As short as it is - 50 minutes - Caryl Churchill's latest work feels like two plays rolled into one. One is compelling. The other, not so.
Four middle-aged women sit in a sunny, suburban back garden chatting to each other about common acquaintances and the old times they've shared together.
In James MacDonald's vivid production, the brilliantly acted dialogue here is gripping in part because of its banality.
And then it is more gripping still as each woman reveals her own internal anxiety.
Sally (Deborah Findlay) has a paralysing phobia of cats; Vi (June Watson) did time for the manslaughter of her husband (though it may actually have been murder); Lena (Kika Markham) is agoraphobic; while our narrator, Mrs Jarrett (the utterly superb Linda Bassett), is outwardly delightful company while inwardly brimful of horror, the nature of which is revealed in her monologues that punctuate the garden tête-à-tête.

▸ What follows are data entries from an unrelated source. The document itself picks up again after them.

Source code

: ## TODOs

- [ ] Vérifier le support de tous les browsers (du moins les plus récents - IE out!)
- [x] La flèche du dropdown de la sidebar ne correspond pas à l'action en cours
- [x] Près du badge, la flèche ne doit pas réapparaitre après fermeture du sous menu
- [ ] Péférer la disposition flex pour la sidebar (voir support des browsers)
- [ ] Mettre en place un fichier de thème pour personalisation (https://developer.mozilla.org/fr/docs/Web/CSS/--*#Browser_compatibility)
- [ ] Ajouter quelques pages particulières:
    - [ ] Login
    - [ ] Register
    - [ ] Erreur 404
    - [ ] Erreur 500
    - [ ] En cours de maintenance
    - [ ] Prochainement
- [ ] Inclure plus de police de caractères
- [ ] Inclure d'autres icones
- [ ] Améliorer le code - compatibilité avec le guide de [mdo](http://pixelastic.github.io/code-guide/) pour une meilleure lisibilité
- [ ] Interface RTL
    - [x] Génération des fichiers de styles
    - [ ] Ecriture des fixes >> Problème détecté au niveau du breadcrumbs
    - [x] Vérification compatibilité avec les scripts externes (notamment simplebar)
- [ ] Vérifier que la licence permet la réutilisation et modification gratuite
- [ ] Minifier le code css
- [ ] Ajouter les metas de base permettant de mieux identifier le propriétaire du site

In these - or what I can only think of as the "other" play - she describes in detail an apocalyptic future and the suffering of the few survivors.
Churchill has been here before with such plays as Far Away. But there is something less convincing and more indulgent about the writing here.
It comes across as less of a prediction than an exercise in which the writer explores how far she can riff on her horrific visions before someone says: ''Now, come on Caryl, you're just being silly.''
Well, unfortunately it's down to me to say so. "Come on Caryl, now you're just being silly."